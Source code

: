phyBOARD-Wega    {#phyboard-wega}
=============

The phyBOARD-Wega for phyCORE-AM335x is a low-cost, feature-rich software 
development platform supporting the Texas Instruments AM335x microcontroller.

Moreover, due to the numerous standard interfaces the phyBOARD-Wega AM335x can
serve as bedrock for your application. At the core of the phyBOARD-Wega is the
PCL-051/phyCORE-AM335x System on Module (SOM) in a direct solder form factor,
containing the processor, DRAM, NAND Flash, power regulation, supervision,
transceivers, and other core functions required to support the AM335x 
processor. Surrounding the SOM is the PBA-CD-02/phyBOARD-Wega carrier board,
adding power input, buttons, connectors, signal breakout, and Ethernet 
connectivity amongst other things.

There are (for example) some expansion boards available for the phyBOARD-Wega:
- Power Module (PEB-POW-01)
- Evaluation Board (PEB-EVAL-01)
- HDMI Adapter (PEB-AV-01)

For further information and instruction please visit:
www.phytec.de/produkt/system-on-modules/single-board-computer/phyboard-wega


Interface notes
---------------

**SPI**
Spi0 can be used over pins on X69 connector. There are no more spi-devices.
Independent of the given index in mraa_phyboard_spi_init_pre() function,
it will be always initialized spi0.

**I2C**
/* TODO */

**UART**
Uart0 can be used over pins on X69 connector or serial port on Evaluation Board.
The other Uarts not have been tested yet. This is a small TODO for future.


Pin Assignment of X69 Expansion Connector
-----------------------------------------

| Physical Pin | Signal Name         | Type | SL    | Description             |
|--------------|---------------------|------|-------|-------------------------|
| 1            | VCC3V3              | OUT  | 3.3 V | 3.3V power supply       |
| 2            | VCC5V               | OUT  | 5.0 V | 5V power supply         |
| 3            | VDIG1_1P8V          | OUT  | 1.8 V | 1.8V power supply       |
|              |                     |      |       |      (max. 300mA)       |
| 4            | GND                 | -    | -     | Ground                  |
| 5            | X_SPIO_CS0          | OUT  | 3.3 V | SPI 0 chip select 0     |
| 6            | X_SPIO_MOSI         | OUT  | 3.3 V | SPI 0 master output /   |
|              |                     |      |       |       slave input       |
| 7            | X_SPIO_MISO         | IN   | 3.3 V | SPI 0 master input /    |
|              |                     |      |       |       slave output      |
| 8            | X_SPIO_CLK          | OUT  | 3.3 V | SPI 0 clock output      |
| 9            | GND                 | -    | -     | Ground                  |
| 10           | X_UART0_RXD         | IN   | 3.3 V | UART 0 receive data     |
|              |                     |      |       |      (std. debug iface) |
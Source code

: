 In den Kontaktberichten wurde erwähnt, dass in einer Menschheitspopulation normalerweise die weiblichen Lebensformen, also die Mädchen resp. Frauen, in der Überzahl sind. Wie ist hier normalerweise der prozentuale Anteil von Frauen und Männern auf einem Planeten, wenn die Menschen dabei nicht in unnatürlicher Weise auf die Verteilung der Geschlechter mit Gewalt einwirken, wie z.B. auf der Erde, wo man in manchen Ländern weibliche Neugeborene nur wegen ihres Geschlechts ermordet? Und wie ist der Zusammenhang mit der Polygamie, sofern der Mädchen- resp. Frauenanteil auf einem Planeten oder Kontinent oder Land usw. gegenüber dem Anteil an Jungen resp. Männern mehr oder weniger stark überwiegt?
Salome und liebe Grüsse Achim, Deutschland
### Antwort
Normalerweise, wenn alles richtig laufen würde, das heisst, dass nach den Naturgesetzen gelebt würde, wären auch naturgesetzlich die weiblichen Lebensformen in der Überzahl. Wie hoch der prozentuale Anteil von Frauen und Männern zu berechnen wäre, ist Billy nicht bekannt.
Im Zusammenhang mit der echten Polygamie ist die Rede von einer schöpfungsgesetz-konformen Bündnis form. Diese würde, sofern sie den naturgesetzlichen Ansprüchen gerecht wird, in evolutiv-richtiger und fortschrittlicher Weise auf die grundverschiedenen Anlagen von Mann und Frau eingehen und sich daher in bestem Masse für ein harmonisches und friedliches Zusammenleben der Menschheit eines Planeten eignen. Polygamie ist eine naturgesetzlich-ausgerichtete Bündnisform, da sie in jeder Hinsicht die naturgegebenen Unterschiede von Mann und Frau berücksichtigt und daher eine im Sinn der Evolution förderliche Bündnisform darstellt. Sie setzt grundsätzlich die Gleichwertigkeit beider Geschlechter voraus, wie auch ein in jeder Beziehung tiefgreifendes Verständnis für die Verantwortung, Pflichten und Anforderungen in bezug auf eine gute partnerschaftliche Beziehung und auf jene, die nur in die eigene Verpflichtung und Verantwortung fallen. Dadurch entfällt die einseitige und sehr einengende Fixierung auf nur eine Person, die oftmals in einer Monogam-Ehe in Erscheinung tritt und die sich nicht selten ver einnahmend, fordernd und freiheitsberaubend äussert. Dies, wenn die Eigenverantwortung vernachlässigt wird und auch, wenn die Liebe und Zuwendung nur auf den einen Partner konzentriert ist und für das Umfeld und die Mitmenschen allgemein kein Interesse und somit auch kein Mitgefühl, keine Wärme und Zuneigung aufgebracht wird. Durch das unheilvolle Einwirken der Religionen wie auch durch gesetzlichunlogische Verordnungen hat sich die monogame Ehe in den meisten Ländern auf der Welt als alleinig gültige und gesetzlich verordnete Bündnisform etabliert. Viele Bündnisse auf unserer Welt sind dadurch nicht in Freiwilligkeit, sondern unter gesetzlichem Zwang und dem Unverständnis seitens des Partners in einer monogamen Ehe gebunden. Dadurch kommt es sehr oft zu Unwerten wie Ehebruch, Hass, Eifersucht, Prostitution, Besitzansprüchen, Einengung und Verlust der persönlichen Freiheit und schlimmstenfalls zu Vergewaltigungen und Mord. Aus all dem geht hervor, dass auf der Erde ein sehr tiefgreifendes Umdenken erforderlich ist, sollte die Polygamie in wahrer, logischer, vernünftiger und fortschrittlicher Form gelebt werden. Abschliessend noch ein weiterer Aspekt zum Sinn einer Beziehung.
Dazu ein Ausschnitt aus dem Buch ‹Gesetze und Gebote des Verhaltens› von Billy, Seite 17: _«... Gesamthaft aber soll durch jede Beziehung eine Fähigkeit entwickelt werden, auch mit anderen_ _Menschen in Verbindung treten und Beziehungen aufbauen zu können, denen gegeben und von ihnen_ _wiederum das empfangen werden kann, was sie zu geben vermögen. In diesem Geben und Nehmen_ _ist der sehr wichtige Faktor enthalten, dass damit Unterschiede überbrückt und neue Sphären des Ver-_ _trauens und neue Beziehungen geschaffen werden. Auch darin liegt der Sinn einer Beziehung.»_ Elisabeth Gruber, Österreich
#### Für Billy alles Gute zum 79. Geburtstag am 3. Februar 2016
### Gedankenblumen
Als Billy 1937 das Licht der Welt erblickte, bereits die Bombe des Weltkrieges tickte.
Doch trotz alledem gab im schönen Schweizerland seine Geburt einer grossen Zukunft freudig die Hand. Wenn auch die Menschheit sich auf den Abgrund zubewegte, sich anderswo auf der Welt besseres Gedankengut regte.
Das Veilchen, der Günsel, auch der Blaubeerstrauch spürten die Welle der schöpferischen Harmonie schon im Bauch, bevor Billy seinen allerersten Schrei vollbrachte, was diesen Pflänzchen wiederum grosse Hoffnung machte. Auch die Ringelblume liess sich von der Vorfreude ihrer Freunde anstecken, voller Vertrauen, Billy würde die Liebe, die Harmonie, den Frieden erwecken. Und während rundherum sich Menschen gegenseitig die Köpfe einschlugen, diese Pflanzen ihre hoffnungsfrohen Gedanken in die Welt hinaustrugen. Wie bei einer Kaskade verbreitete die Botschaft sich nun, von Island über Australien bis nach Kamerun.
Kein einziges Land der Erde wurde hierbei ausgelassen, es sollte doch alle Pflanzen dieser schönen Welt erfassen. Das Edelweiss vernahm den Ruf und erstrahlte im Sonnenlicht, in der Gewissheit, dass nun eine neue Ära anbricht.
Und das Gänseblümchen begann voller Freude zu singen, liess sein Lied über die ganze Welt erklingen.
◆ ◆ ◆ ◆
[Requirement] Retype only this portion of the data above: the line containing "### Gedankenblumen", the line containing "Doch trotz alledem", and all lines between them, exactly.

[Task output]
### Gedankenblumen
Als Billy 1937 das Licht der Welt erblickte, bereits die Bombe des Weltkrieges tickte.
Doch trotz alledem gab im schönen Schweizerland seine Geburt einer grossen Zukunft freudig die Hand. Wenn auch die Menschheit sich auf den Abgrund zubewegte, sich anderswo auf der Welt besseres Gedankengut regte.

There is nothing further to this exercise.